Cuatro hermanitos nacidos en Villa Constitución, de entre 9 años y 16 meses, fueron entregados ayer en guarda preadoptiva a una pareja que vive en el Gran Rosario. Los menores habían sido separados de su familia biológica a raíz de severos problemas de violencia y durante más de un año estuvieron cada uno con una familia solidaria que los contuvo. En paralelo, la Justicia y el Estado santafesino comenzaron una intensa búsqueda para dar con una nueva familia dispuesta a concretar la múltiple adopción. El matrimonio apareció, durante meses estrecharon un fuerte vínculo que ayer empezó a formalizarse. Por seis meses se les otorgó la guarda preadoptiva de los menores que, de no mediar conflictos, se convertirá en adopción plena a más tardar en medio año.

La resolución judicial generó a la vez un conflicto con una de las familias solidarias. Gustavo y Carina, que habían recibido al más chiquito de los hermanos al mes de vida, pretendían adoptar a "Peque" y sus hermanos, pero el magistrado no lo convalidó y provocó enorme desazón y angustia, que fue exteriorizada en distintas apariciones públicas.

"Lo que pasó con esta causa fue casi un milagro", confió emocionado a La Capital el juez de Familia de Villa Constitución, Oscar Davini. "No es fácil conseguir una pareja que esté dispuesta a adoptar a cuatro hermanitos", agregó.

La subsecretaria de los Derechos de la Niñez, Adolescencia y Familia de Santa Fe, Andrea Travaini, destacó la "labor en conjunto llevada adelante durante meses por la Justicia de Familia de Villa Constitución, el Registro Único Provincial de Aspirantes a Guarda con Fines Adoptivos (Ruaga) y la Defensoría de Niñas, Niños y Adolescentes de la provincia, que permitió arribar a este desenlace tan emocionante".

Según pudo reconstruir La Capital, los cuatro hermanitos de 9, 6, 4 y 16 meses fueron separados de su familia biológica ante reiterados casos de violencia. "Vivieron una historia espantosa", se limitó a graficar el juez Davini.

A falta de un integrante de familia ampliada que se hiciera cargo, los niños fueron declarados en situación de adoptabilidad. Mientras el Ruaga inició la búsqueda de una familia para los tres niños y la niña, fueron entregados provisoriamente a parejas adherentes al programa de Familias Solidarias.

La búsqueda se extendió varios meses hasta que apareció una pareja sin hijos biológicos que vive en una pequeña ciudad del Gran Rosario. Con asistentes sociales, psicólogos y otros profesionales se inició el vínculo entre los hermanitos y la pareja interesada en la adopción.

"Todos los informes interdisciplinarios solicitados coincidieron que el vínculo se había empezado a concretar y por esa razón se les otorgó la guarda preadoptiva por el máximo que establece la ley, que son seis meses", contó el magistrado.

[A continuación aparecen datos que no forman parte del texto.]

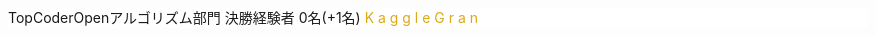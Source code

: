 </tr>

<tr>

<td>

<span>
TopCoderOpenアルゴリズム部門 決勝経験者 0名(+1名)
</span>

</td>

</tr>

<tr>

<td>

<font color="#dca917">
<span>
K
</span>

<span>
a
</span>

<span>
g
</span>

<span>
g
</span>

<span>
l
</span>

<span>
e
</span>

<span>
G
</span>

<span>
r
</span>

<span>
a
</span>

<span>
n
</span>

Transcurrido ese plazo, de no mediar conflictos, la pareja recibirá de parte de la Justicia la adopción plena de los cuatro hermanitos menores de edad.

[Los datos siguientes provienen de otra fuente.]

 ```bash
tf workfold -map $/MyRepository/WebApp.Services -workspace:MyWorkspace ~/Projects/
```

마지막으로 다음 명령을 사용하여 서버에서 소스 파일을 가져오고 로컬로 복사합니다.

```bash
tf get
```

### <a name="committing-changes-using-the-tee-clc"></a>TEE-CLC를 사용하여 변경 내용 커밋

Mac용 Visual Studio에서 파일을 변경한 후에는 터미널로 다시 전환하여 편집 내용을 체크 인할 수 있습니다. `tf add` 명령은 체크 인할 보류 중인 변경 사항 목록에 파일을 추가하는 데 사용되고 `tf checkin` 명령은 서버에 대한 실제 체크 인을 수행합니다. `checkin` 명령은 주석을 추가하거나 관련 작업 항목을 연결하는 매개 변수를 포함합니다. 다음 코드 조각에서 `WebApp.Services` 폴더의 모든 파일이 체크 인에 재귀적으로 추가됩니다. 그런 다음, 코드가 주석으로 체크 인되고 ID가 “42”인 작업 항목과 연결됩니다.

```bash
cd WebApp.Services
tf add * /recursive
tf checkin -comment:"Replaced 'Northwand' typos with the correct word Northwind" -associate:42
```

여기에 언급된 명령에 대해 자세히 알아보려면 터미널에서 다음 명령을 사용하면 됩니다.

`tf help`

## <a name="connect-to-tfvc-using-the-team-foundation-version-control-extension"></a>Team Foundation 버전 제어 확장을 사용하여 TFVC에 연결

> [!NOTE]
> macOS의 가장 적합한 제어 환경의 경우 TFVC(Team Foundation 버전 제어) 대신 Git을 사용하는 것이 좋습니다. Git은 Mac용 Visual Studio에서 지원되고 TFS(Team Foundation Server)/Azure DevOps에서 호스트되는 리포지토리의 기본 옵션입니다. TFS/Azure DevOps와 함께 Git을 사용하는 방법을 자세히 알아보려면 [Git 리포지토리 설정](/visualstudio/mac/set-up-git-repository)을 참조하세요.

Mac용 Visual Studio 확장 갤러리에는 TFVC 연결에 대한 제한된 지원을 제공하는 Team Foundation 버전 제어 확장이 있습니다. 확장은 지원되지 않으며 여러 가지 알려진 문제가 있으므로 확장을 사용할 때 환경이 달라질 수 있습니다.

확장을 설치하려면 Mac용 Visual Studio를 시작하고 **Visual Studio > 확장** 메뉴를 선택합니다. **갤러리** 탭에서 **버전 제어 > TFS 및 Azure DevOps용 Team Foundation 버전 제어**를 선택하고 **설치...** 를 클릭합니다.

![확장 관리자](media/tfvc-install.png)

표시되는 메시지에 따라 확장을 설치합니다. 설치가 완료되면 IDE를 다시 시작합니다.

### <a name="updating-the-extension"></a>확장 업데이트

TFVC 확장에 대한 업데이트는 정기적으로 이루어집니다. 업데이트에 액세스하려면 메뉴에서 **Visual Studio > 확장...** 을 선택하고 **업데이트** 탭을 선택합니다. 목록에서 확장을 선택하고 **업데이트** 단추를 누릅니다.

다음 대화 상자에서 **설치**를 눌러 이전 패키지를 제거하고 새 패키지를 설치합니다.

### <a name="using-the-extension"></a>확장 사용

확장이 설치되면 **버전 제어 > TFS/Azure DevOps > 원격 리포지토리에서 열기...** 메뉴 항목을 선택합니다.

Para Travaini, "haber conseguido que los cuatro hermanos estén en el mismo hogar con una familia dispuesta a dar tanto amor es un gran logro de todo el sistema".

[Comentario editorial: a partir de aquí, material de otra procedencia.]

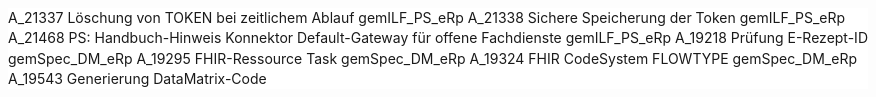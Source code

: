 </td></tr><tr><td>
A_21337

</td><td>
Löschung von TOKEN bei zeitlichem Ablauf

</td><td>
gemILF_PS_eRp

</td></tr><tr><td>
A_21338

</td><td>
Sichere Speicherung der Token

</td><td>
gemILF_PS_eRp

</td></tr><tr><td>
A_21468

</td><td>
PS: Handbuch-Hinweis Konnektor Default-Gateway für offene Fachdienste

</td><td>
gemILF_PS_eRp

</td></tr><tr><td>
A_19218

</td><td>
Prüfung E-Rezept-ID

</td><td>
gemSpec_DM_eRp

</td></tr><tr><td>
A_19295

</td><td>
FHIR-Ressource Task

</td><td>
gemSpec_DM_eRp

</td></tr><tr><td>
A_19324

</td><td>
FHIR CodeSystem FLOWTYPE

</td><td>
gemSpec_DM_eRp

</td></tr><tr><td>
A_19543

</td><td>
Generierung DataMatrix-Code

"No abundan los casos de familias que acepten adoptar cuatro hermanos, ya que implica un gran cambio respecto a cómo venían siendo hasta ahora sus propias vidas", agregó.

Por su parte, Gustavo Monduzzi, que alojó como Familia Solidaria a "Peque", no ocultó su desazón con el desenlace de la historia. "Recibimos a Peque cuando tenía 34 días por 90 días, prorrogables como máximo por otros 90. Pero al final se quedó con nosotros hasta hoy (por ayer), en total casi 15 meses".

"Sabíamos -continuó- como adherente al programa Familias Solidarias que no podíamos adoptarlo, pero el mismo Estado que nos niega esta opción por una cuestión legal fue el mismo que incumplió los plazos originales y desconoce el fuerte vínculo que generamos con Peque. Hace unas semanas pedimos la guarda preadoptiva de él y sus hermanos y lamentablemente nos fue denegada".

"Y hoy (por ayer) nos arrebataron a Peque en los Tribunales de Villa Constitución", cerró.